I should try to finish the post that I basically abandoned the other day. Maybe in my fatigue I have more clarity. Burn It Clean for you Mudhoney fans. My friend Robert told me the other day about Eugene O'Neil. After he spent 24 years being intellectual, respected, getting paid, and earning kudos, he was so spent that he couldn't write anything but that which he exactly wanted--that which he wanted to see. Putting it all on the line he wrote some of the greatest plays in American history. After he gave up on being a great playwright!

Anything you want to win you've got to be willing to lose. A Final Four game, your relationship, at love, songwriting, anything. Everything.

My point last time (a few days ago) was that being alive, and excelling is basically like fucking the world. If you can stare in the eye of that which you love more than anything and remain dedicated wholy to being yourself, then you are going to be very successful at whatever you attempt. If you can do it when everyone around you is getting excited, falling apart, crying, annoying you, or just doing their damn thing, then even more power to you.

The more tired we get. The more stressed or scared we get. The more excited we get, the more we crave collapse. To just get the sucker done with and give up. And the more easily we collapse, the less able we are to please those around us. (Essentially please--which can easily piss the hell out of them in the short term--not please them, kissing-their-ass, pleasing them). And feel the way we want to feel about ourselves.
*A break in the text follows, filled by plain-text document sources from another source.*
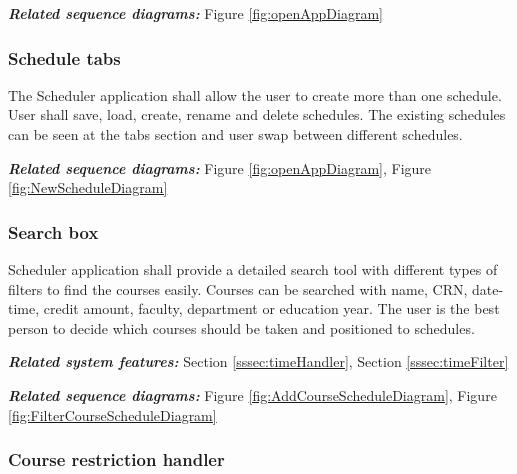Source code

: \documentclass[twoside,letterpaper]{article}
\begin{document}
\smallskip

{\color{black}
\emph{\textbf{Related sequence diagrams:}} Figure \ref{fig:openAppDiagram}}

\subsubsection[Schedule tabs
]{\rmfamily\bfseries\color{black}
	Schedule tabs}

{\color{black}
	The Scheduler application shall allow the user to create more than one schedule. User shall save, load, create, rename and delete schedules. The existing schedules can be seen at the tabs section and user swap between different schedules.}
	
\smallskip

{\color{black}
\emph{\textbf{Related sequence diagrams:}} Figure \ref{fig:openAppDiagram}, Figure \ref{fig:NewScheduleDiagram}}

\subsubsection[Search box
]{\rmfamily\bfseries\color{black}
	Search box}

{\color{black}
	Scheduler application shall provide a detailed search tool with different types of filters to find the courses easily. Courses can be searched with name, CRN, date-time, credit amount, faculty, department or education year. The user is the best person to decide which courses should be taken and positioned to schedules.}
	
\smallskip

{\color{black}
\emph{\textbf{Related system features:}} Section \ref{sssec:timeHandler}, Section \ref{sssec:timeFilter}}
	
\smallskip

{\color{black}
\emph{\textbf{Related sequence diagrams:}} Figure \ref{fig:AddCourseScheduleDiagram}, Figure \ref{fig:FilterCourseScheduleDiagram}}

\subsubsection[Course restriction handler]{\rmfamily\bfseries\color{black}
	Course restriction handler}
\end{document}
The crucible where all of this comes together and cannot be faked is fucking. You can be as smart as you want, as cool as you want, as cute as you want, as talented as you want, etc. etc. etc., but if you ain't bringing it, how is anyone going to really feel you? Even if they want to? How are you going to feel yourself? And how could you ever separate the two? (Yes you will have to prioritize them--and I highly recommend it--but separate them at your own risk. The bottom line is you want to receive and give love--and can't live without either.)

I would go so far as to say that men fall into two catagories, those who shirk from the challenge and those who crave it. Those who have performance anxiety and those who want the ball. Most of us are 3-D enough to have both at various points.

This is not to say that if you're good in bed you've got it going on spiritually. There are plenty of people who hide behind sex and sexual prowess even. This is just to say that all this shit--and I mean all of it--is inter-related. Just like in The Alchemist. And the way you want to be is what you want--ripped abs and all--and getting there--the sit-ups--is what it's going to take to get there.

And there aren't any shortcuts or fronts. You can't fake value--ever. You may be able to manipulate people--or yourself--short-term, but you will never get over on God. Who is you. Even when you refuse to be. You may be forgiven (and you are), but the difficult part about that is that you have to feel grateful to assimilate the grace that you had and didn't have to work for. Which is almost as difficult as doing the work as far as I can tell. : ) Whooo whooo!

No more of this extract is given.